• _How to complete this task_
Verbatim transcription with images omitted: return the entries below in full.
•••
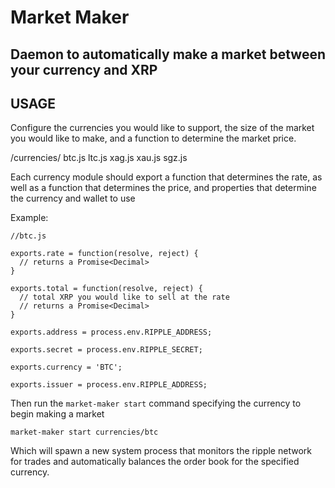 # Market Maker #

## Daemon to automatically make a market between your currency and XRP ##

## USAGE ##

Configure the currencies you would like to support, the size of the market
you would like to make, and a function to determine the market price.

/currencies/
  btc.js
  ltc.js
  xag.js
  xau.js
  sgz.js

Each currency module should export a function that determines the rate,
as well as a function that determines the price, and properties that
determine the currency and wallet to use

Example:

    //btc.js

    exports.rate = function(resolve, reject) {
      // returns a Promise<Decimal>
    }

    exports.total = function(resolve, reject) {
      // total XRP you would like to sell at the rate
      // returns a Promise<Decimal>
    }

    exports.address = process.env.RIPPLE_ADDRESS;

    exports.secret = process.env.RIPPLE_SECRET;

    exports.currency = 'BTC';

    exports.issuer = process.env.RIPPLE_ADDRESS;

Then run the `market-maker start` command specifying the currency to begin
making a market


    market-maker start currencies/btc

Which will spawn a new system process that monitors the ripple network for
trades and automatically balances the order book for the specified currency.

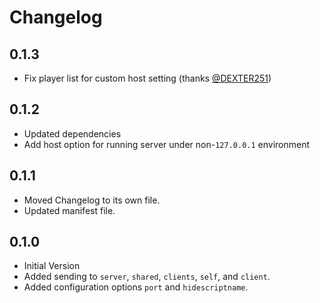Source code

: # Changelog

## 0.1.3

- Fix player list for custom host setting (thanks [@DEXTER251](https://github.com/DEXTER251))

## 0.1.2

- Updated dependencies
- Add host option for running server under non-`127.0.0.1` environment

## 0.1.1

- Moved Changelog to its own file.
- Updated manifest file.

## 0.1.0

- Initial Version
- Added sending to `server`, `shared`, `clients`, `self`, and `client`.
- Added configuration options `port` and `hidescriptname`.

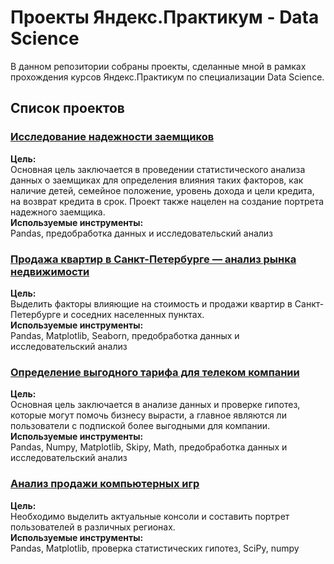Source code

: # Проекты Яндекс.Практикум - Data Science

В данном репозитории собраны проекты, сделанные мной в рамках прохождения курсов Яндекс.Практикум по специализации Data Science.

## Список проектов


### [Исследование надежности заемщиков](https://github.com/olbecute/yandex_data_science/tree/main/%D0%98%D1%81%D1%81%D0%BB%D0%B5%D0%B4%D0%BE%D0%B2%D0%B0%D0%BD%D0%B8%D0%B5%20%D0%BD%D0%B0%D0%B4%D0%B5%D0%B6%D0%BD%D0%BE%D1%81%D1%82%D0%B8%20%D0%B7%D0%B0%D0%B5%D0%BC%D1%89%D0%B8%D0%BA%D0%BE%D0%B2)

**Цель:**\
Основная цель заключается в проведении статистического анализа данных о заемщиках для определения влияния таких факторов, как наличие детей, семейное положение, уровень дохода и цели кредита, на возврат кредита в срок. Проект также нацелен на создание портрета надежного заемщика.
\
**Используемые инструменты:**\
Pandas, предобработка данных и исследовательский анализ


### [Продажа квартир в Санкт-Петербурге — анализ рынка недвижимости](https://github.com/olbecute/yandex_data_science/tree/main/%D0%98%D1%81%D1%81%D0%BB%D0%B5%D0%B4%D0%BE%D0%B2%D0%B0%D0%BD%D0%B8%D0%B5%20%D0%BE%D0%B1%D1%8A%D1%8F%D0%B2%D0%BB%D0%B5%D0%BD%D0%B8%D0%B9%20%D0%BE%20%D0%BF%D1%80%D0%BE%D0%B4%D0%B0%D0%B6%D0%B5%20%D0%BA%D0%B2%D0%B0%D1%80%D1%82%D0%B8%D1%80)

**Цель:**\
Выделить факторы влияющие на стоимость и продажи квартир в Санкт-Петербурге и соседних населенных пунктах.
\
**Используемые инструменты:**\
Pandas, Matplotlib, Seaborn, предобработка данных и исследовательский анализ


### [Определение выгодного тарифа для телеком компании](https://github.com/olbecute/yandex_data_science/blob/main/%D0%90%D0%BD%D0%B0%D0%BB%D0%B8%D0%B7%20%D0%B0%D1%80%D0%B5%D0%BD%D0%B4%D1%8B%20%D1%81%D0%B0%D0%BC%D0%BE%D0%BA%D0%B0%D1%82%D0%BE%D0%B2/%D0%90%D0%BD%D0%B0%D0%BB%D0%B8%D0%B7%20%D0%B0%D1%80%D0%B5%D0%BD%D0%B4%D1%8B%20%D1%81%D0%B0%D0%BC%D0%BE%D0%BA%D0%B0%D1%82%D0%BE%D0%B2.ipynb)

**Цель:**\
Основная цель заключается в анализе данных и проверке гипотез, которые могут помочь бизнесу вырасти, а главное являются ли пользователи с подпиской более выгодными для компании.
\
**Используемые инструменты:**\
Pandas, Numpy, Matplotlib, Skipy, Math, предобработка данных и исследовательский анализ


### [Анализ продажи компьютерных игр](https://github.com/olbecute/yandex_data_science/blob/main/%D0%90%D0%BD%D0%B0%D0%BB%D0%B8%D0%B7%20%D0%BF%D1%80%D0%BE%D0%B4%D0%B0%D0%B6%20%D0%BA%D0%BE%D0%BC%D0%BF%D1%8C%D1%8E%D1%82%D0%B5%D1%80%D0%BD%D1%8B%D1%85%20%D0%B8%D0%B3%D1%80/%D0%90%D0%BD%D0%B0%D0%BB%D0%B8%D0%B7%20%D0%BF%D1%80%D0%BE%D0%B4%D0%B0%D0%B6%20%D0%BA%D0%BE%D0%BC%D0%BF%D1%8C%D1%8E%D1%82%D0%B5%D1%80%D0%BD%D1%8B%D1%85%20%D0%B8%D0%B3%D1%80.ipynb)

**Цель:**\
Необходимо выделить актуальные консоли и составить портрет пользователей в различных регионах.
\
**Используемые инструменты:**\
Pandas, Matplotlib, проверка статистических гипотез, SciPy, numpy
•••
• _Solution to this exercise_
 # Market Maker #

## Daemon to automatically make a market between your currency and XRP ##

## USAGE ##

Configure the currencies you would like to support, the size of the market
you would like to make, and a function to determine the market price.

/currencies/
  btc.js
  ltc.js
  xag.js
  xau.js
  sgz.js

Each currency module should export a function that determines the rate,
as well as a function that determines the price, and properties that
determine the currency and wallet to use

Example:

    //btc.js

    exports.rate = function(resolve, reject) {
      // returns a Promise<Decimal>
    }

    exports.total = function(resolve, reject) {
      // total XRP you would like to sell at the rate
      // returns a Promise<Decimal>
    }

    exports.address = process.env.RIPPLE_ADDRESS;

    exports.secret = process.env.RIPPLE_SECRET;

    exports.currency = 'BTC';

    exports.issuer = process.env.RIPPLE_ADDRESS;

Then run the `market-maker start` command specifying the currency to begin
making a market


    market-maker start currencies/btc

Which will spawn a new system process that monitors the ripple network for
trades and automatically balances the order book for the specified currency.

Source code

: # Changelog

## 0.1.3

- Fix player list for custom host setting (thanks [@DEXTER251](https://github.com/DEXTER251))

## 0.1.2

- Updated dependencies
- Add host option for running server under non-`127.0.0.1` environment

## 0.1.1

- Moved Changelog to its own file.
- Updated manifest file.

## 0.1.0

- Initial Version
- Added sending to `server`, `shared`, `clients`, `self`, and `client`.
- Added configuration options `port` and `hidescriptname`.

Source code

: # Проекты Яндекс.Практикум - Data Science

В данном репозитории собраны проекты, сделанные мной в рамках прохождения курсов Яндекс.Практикум по специализации Data Science.

## Список проектов


### [Исследование надежности заемщиков](https://github.com/olbecute/yandex_data_science/tree/main/%D0%98%D1%81%D1%81%D0%BB%D0%B5%D0%B4%D0%BE%D0%B2%D0%B0%D0%BD%D0%B8%D0%B5%20%D0%BD%D0%B0%D0%B4%D0%B5%D0%B6%D0%BD%D0%BE%D1%81%D1%82%D0%B8%20%D0%B7%D0%B0%D0%B5%D0%BC%D1%89%D0%B8%D0%BA%D0%BE%D0%B2)

**Цель:**\
Основная цель заключается в проведении статистического анализа данных о заемщиках для определения влияния таких факторов, как наличие детей, семейное положение, уровень дохода и цели кредита, на возврат кредита в срок. Проект также нацелен на создание портрета надежного заемщика.
\
**Используемые инструменты:**\
Pandas, предобработка данных и исследовательский анализ


### [Продажа квартир в Санкт-Петербурге — анализ рынка недвижимости](https://github.com/olbecute/yandex_data_science/tree/main/%D0%98%D1%81%D1%81%D0%BB%D0%B5%D0%B4%D0%BE%D0%B2%D0%B0%D0%BD%D0%B8%D0%B5%20%D0%BE%D0%B1%D1%8A%D1%8F%D0%B2%D0%BB%D0%B5%D0%BD%D0%B8%D0%B9%20%D0%BE%20%D0%BF%D1%80%D0%BE%D0%B4%D0%B0%D0%B6%D0%B5%20%D0%BA%D0%B2%D0%B0%D1%80%D1%82%D0%B8%D1%80)

**Цель:**\
Выделить факторы влияющие на стоимость и продажи квартир в Санкт-Петербурге и соседних населенных пунктах.
\
**Используемые инструменты:**\
Pandas, Matplotlib, Seaborn, предобработка данных и исследовательский анализ


### [Определение выгодного тарифа для телеком компании](https://github.com/olbecute/yandex_data_science/blob/main/%D0%90%D0%BD%D0%B0%D0%BB%D0%B8%D0%B7%20%D0%B0%D1%80%D0%B5%D0%BD%D0%B4%D1%8B%20%D1%81%D0%B0%D0%BC%D0%BE%D0%BA%D0%B0%D1%82%D0%BE%D0%B2/%D0%90%D0%BD%D0%B0%D0%BB%D0%B8%D0%B7%20%D0%B0%D1%80%D0%B5%D0%BD%D0%B4%D1%8B%20%D1%81%D0%B0%D0%BC%D0%BE%D0%BA%D0%B0%D1%82%D0%BE%D0%B2.ipynb)

**Цель:**\
Основная цель заключается в анализе данных и проверке гипотез, которые могут помочь бизнесу вырасти, а главное являются ли пользователи с подпиской более выгодными для компании.
\
**Используемые инструменты:**\
Pandas, Numpy, Matplotlib, Skipy, Math, предобработка данных и исследовательский анализ


### [Анализ продажи компьютерных игр](https://github.com/olbecute/yandex_data_science/blob/main/%D0%90%D0%BD%D0%B0%D0%BB%D0%B8%D0%B7%20%D0%BF%D1%80%D0%BE%D0%B4%D0%B0%D0%B6%20%D0%BA%D0%BE%D0%BC%D0%BF%D1%8C%D1%8E%D1%82%D0%B5%D1%80%D0%BD%D1%8B%D1%85%20%D0%B8%D0%B3%D1%80/%D0%90%D0%BD%D0%B0%D0%BB%D0%B8%D0%B7%20%D0%BF%D1%80%D0%BE%D0%B4%D0%B0%D0%B6%20%D0%BA%D0%BE%D0%BC%D0%BF%D1%8C%D1%8E%D1%82%D0%B5%D1%80%D0%BD%D1%8B%D1%85%20%D0%B8%D0%B3%D1%80.ipynb)

**Цель:**\
Необходимо выделить актуальные консоли и составить портрет пользователей в различных регионах.
\
**Используемые инструменты:**\
Pandas, Matplotlib, проверка статистических гипотез, SciPy, numpy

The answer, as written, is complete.